Collection entries
-*-*-
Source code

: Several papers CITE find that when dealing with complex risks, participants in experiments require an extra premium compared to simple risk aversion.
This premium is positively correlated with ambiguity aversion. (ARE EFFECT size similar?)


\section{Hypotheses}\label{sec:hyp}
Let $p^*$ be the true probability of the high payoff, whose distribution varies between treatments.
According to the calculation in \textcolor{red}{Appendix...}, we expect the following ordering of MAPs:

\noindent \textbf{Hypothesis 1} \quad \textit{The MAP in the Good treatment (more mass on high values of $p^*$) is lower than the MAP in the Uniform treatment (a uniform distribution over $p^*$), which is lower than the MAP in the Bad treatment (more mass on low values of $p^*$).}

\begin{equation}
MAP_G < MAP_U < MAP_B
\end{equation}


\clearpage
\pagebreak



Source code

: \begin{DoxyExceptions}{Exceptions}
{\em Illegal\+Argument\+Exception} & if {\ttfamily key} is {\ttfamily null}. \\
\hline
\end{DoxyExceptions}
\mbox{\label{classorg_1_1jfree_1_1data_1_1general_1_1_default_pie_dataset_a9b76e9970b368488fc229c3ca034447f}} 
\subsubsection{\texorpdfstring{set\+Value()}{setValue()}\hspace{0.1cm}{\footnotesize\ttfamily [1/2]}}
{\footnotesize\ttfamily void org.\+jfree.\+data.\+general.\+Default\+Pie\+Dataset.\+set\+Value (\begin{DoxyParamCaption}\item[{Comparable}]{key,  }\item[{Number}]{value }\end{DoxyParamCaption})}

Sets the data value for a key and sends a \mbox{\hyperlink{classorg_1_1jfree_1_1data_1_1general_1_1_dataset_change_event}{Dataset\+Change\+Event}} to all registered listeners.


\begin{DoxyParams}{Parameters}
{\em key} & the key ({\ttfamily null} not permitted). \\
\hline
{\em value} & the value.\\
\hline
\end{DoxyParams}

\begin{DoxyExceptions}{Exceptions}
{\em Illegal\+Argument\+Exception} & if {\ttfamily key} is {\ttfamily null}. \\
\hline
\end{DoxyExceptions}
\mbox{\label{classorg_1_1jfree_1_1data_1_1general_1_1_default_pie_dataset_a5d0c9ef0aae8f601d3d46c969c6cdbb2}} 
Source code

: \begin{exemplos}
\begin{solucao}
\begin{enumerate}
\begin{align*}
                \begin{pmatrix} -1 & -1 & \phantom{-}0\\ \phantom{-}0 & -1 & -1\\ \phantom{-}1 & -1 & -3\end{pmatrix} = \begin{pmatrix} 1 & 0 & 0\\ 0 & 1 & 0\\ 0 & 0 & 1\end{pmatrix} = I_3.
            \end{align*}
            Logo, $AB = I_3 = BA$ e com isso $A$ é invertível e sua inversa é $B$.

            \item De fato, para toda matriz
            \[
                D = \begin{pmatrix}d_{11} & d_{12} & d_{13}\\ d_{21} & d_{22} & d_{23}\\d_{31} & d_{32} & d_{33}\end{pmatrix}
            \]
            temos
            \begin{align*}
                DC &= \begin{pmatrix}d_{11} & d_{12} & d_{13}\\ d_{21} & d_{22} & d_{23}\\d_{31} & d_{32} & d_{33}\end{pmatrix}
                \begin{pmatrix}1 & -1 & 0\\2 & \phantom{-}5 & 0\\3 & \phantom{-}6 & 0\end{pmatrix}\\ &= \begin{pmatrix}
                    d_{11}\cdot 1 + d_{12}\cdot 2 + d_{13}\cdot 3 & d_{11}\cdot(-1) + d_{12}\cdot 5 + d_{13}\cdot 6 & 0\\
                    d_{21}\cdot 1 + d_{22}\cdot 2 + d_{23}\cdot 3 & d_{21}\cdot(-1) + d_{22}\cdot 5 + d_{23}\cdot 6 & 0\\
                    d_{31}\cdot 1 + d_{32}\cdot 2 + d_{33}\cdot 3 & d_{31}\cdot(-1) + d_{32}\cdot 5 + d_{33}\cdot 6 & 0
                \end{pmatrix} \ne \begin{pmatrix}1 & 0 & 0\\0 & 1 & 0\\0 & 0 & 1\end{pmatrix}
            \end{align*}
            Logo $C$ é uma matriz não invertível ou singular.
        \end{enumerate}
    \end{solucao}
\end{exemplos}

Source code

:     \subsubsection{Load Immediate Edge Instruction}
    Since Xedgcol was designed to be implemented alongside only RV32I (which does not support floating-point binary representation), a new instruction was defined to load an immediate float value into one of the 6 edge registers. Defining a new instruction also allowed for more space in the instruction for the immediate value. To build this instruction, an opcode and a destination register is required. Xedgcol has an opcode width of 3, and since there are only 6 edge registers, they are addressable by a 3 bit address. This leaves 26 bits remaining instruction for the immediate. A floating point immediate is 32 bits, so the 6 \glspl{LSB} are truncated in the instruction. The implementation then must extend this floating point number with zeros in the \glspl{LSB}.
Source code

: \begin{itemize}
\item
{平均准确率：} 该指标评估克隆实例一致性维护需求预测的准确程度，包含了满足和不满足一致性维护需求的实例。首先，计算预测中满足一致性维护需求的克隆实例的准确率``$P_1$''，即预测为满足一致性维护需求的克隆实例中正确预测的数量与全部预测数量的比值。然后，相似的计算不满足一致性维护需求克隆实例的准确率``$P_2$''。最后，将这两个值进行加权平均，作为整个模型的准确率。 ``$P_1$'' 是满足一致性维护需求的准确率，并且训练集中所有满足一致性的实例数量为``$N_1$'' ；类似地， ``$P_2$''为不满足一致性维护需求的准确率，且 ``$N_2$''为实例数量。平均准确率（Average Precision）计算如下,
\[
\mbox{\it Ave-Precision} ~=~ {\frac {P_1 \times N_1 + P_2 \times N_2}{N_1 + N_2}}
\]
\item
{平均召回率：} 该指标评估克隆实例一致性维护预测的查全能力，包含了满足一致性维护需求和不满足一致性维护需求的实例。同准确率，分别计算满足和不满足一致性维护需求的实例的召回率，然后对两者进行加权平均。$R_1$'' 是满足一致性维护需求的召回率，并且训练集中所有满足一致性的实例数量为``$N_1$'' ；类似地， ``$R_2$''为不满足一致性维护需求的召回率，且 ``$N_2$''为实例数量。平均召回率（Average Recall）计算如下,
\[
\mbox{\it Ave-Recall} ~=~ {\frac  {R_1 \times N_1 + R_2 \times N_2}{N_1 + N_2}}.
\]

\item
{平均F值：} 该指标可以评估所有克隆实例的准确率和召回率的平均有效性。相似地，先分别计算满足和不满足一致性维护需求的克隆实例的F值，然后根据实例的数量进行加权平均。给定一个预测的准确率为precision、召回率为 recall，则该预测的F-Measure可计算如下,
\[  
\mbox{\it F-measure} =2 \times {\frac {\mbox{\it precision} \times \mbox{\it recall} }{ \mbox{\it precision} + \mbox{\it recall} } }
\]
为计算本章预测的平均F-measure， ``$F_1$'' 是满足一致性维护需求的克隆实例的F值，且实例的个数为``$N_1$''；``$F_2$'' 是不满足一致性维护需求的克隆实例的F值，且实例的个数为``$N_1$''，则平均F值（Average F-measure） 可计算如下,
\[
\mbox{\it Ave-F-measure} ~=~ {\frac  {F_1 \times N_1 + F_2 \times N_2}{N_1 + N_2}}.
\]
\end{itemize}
-*-*-
PROBLEM TO SOLVE:
The output should be a character-exact copy of all entries.

EXERCISE SOLUTION:
Source code

: Several papers CITE find that when dealing with complex risks, participants in experiments require an extra premium compared to simple risk aversion.
This premium is positively correlated with ambiguity aversion. (ARE EFFECT size similar?)


\section{Hypotheses}\label{sec:hyp}
Let $p^*$ be the true probability of the high payoff, whose distribution varies between treatments.
According to the calculation in \textcolor{red}{Appendix...}, we expect the following ordering of MAPs:

\noindent \textbf{Hypothesis 1} \quad \textit{The MAP in the Good treatment (more mass on high values of $p^*$) is lower than the MAP in the Uniform treatment (a uniform distribution over $p^*$), which is lower than the MAP in the Bad treatment (more mass on low values of $p^*$).}

\begin{equation}
MAP_G < MAP_U < MAP_B
\end{equation}


\clearpage
\pagebreak



Source code

: \begin{DoxyExceptions}{Exceptions}
{\em Illegal\+Argument\+Exception} & if {\ttfamily key} is {\ttfamily null}. \\
\hline
\end{DoxyExceptions}
\mbox{\label{classorg_1_1jfree_1_1data_1_1general_1_1_default_pie_dataset_a9b76e9970b368488fc229c3ca034447f}} 
\subsubsection{\texorpdfstring{set\+Value()}{setValue()}\hspace{0.1cm}{\footnotesize\ttfamily [1/2]}}
{\footnotesize\ttfamily void org.\+jfree.\+data.\+general.\+Default\+Pie\+Dataset.\+set\+Value (\begin{DoxyParamCaption}\item[{Comparable}]{key,  }\item[{Number}]{value }\end{DoxyParamCaption})}

Sets the data value for a key and sends a \mbox{\hyperlink{classorg_1_1jfree_1_1data_1_1general_1_1_dataset_change_event}{Dataset\+Change\+Event}} to all registered listeners.


\begin{DoxyParams}{Parameters}
{\em key} & the key ({\ttfamily null} not permitted). \\
\hline
{\em value} & the value.\\
\hline
\end{DoxyParams}

\begin{DoxyExceptions}{Exceptions}
{\em Illegal\+Argument\+Exception} & if {\ttfamily key} is {\ttfamily null}. \\
\hline
\end{DoxyExceptions}
\mbox{\label{classorg_1_1jfree_1_1data_1_1general_1_1_default_pie_dataset_a5d0c9ef0aae8f601d3d46c969c6cdbb2}} 
Source code

: \begin{exemplos}
\begin{solucao}
\begin{enumerate}
\begin{align*}
                \begin{pmatrix} -1 & -1 & \phantom{-}0\\ \phantom{-}0 & -1 & -1\\ \phantom{-}1 & -1 & -3\end{pmatrix} = \begin{pmatrix} 1 & 0 & 0\\ 0 & 1 & 0\\ 0 & 0 & 1\end{pmatrix} = I_3.
            \end{align*}
            Logo, $AB = I_3 = BA$ e com isso $A$ é invertível e sua inversa é $B$.

            \item De fato, para toda matriz
            \[
                D = \begin{pmatrix}d_{11} & d_{12} & d_{13}\\ d_{21} & d_{22} & d_{23}\\d_{31} & d_{32} & d_{33}\end{pmatrix}
            \]
            temos
            \begin{align*}
                DC &= \begin{pmatrix}d_{11} & d_{12} & d_{13}\\ d_{21} & d_{22} & d_{23}\\d_{31} & d_{32} & d_{33}\end{pmatrix}
                \begin{pmatrix}1 & -1 & 0\\2 & \phantom{-}5 & 0\\3 & \phantom{-}6 & 0\end{pmatrix}\\ &= \begin{pmatrix}
                    d_{11}\cdot 1 + d_{12}\cdot 2 + d_{13}\cdot 3 & d_{11}\cdot(-1) + d_{12}\cdot 5 + d_{13}\cdot 6 & 0\\
                    d_{21}\cdot 1 + d_{22}\cdot 2 + d_{23}\cdot 3 & d_{21}\cdot(-1) + d_{22}\cdot 5 + d_{23}\cdot 6 & 0\\
                    d_{31}\cdot 1 + d_{32}\cdot 2 + d_{33}\cdot 3 & d_{31}\cdot(-1) + d_{32}\cdot 5 + d_{33}\cdot 6 & 0
                \end{pmatrix} \ne \begin{pmatrix}1 & 0 & 0\\0 & 1 & 0\\0 & 0 & 1\end{pmatrix}
            \end{align*}
            Logo $C$ é uma matriz não invertível ou singular.
        \end{enumerate}
    \end{solucao}
\end{exemplos}

Source code

:     \subsubsection{Load Immediate Edge Instruction}
    Since Xedgcol was designed to be implemented alongside only RV32I (which does not support floating-point binary representation), a new instruction was defined to load an immediate float value into one of the 6 edge registers. Defining a new instruction also allowed for more space in the instruction for the immediate value. To build this instruction, an opcode and a destination register is required. Xedgcol has an opcode width of 3, and since there are only 6 edge registers, they are addressable by a 3 bit address. This leaves 26 bits remaining instruction for the immediate. A floating point immediate is 32 bits, so the 6 \glspl{LSB} are truncated in the instruction. The implementation then must extend this floating point number with zeros in the \glspl{LSB}.
Source code

: \begin{itemize}
\item
{平均准确率：} 该指标评估克隆实例一致性维护需求预测的准确程度，包含了满足和不满足一致性维护需求的实例。首先，计算预测中满足一致性维护需求的克隆实例的准确率``$P_1$''，即预测为满足一致性维护需求的克隆实例中正确预测的数量与全部预测数量的比值。然后，相似的计算不满足一致性维护需求克隆实例的准确率``$P_2$''。最后，将这两个值进行加权平均，作为整个模型的准确率。 ``$P_1$'' 是满足一致性维护需求的准确率，并且训练集中所有满足一致性的实例数量为``$N_1$'' ；类似地， ``$P_2$''为不满足一致性维护需求的准确率，且 ``$N_2$''为实例数量。平均准确率（Average Precision）计算如下,
\[
\mbox{\it Ave-Precision} ~=~ {\frac {P_1 \times N_1 + P_2 \times N_2}{N_1 + N_2}}
\]
\item
{平均召回率：} 该指标评估克隆实例一致性维护预测的查全能力，包含了满足一致性维护需求和不满足一致性维护需求的实例。同准确率，分别计算满足和不满足一致性维护需求的实例的召回率，然后对两者进行加权平均。$R_1$'' 是满足一致性维护需求的召回率，并且训练集中所有满足一致性的实例数量为``$N_1$'' ；类似地， ``$R_2$''为不满足一致性维护需求的召回率，且 ``$N_2$''为实例数量。平均召回率（Average Recall）计算如下,
\[
\mbox{\it Ave-Recall} ~=~ {\frac  {R_1 \times N_1 + R_2 \times N_2}{N_1 + N_2}}.
\]

\item
{平均F值：} 该指标可以评估所有克隆实例的准确率和召回率的平均有效性。相似地，先分别计算满足和不满足一致性维护需求的克隆实例的F值，然后根据实例的数量进行加权平均。给定一个预测的准确率为precision、召回率为 recall，则该预测的F-Measure可计算如下,
\[  
\mbox{\it F-measure} =2 \times {\frac {\mbox{\it precision} \times \mbox{\it recall} }{ \mbox{\it precision} + \mbox{\it recall} } }
\]
为计算本章预测的平均F-measure， ``$F_1$'' 是满足一致性维护需求的克隆实例的F值，且实例的个数为``$N_1$''；``$F_2$'' 是不满足一致性维护需求的克隆实例的F值，且实例的个数为``$N_1$''，则平均F值（Average F-measure） 可计算如下,
\[
\mbox{\it Ave-F-measure} ~=~ {\frac  {F_1 \times N_1 + F_2 \times N_2}{N_1 + N_2}}.
\]
\end{itemize}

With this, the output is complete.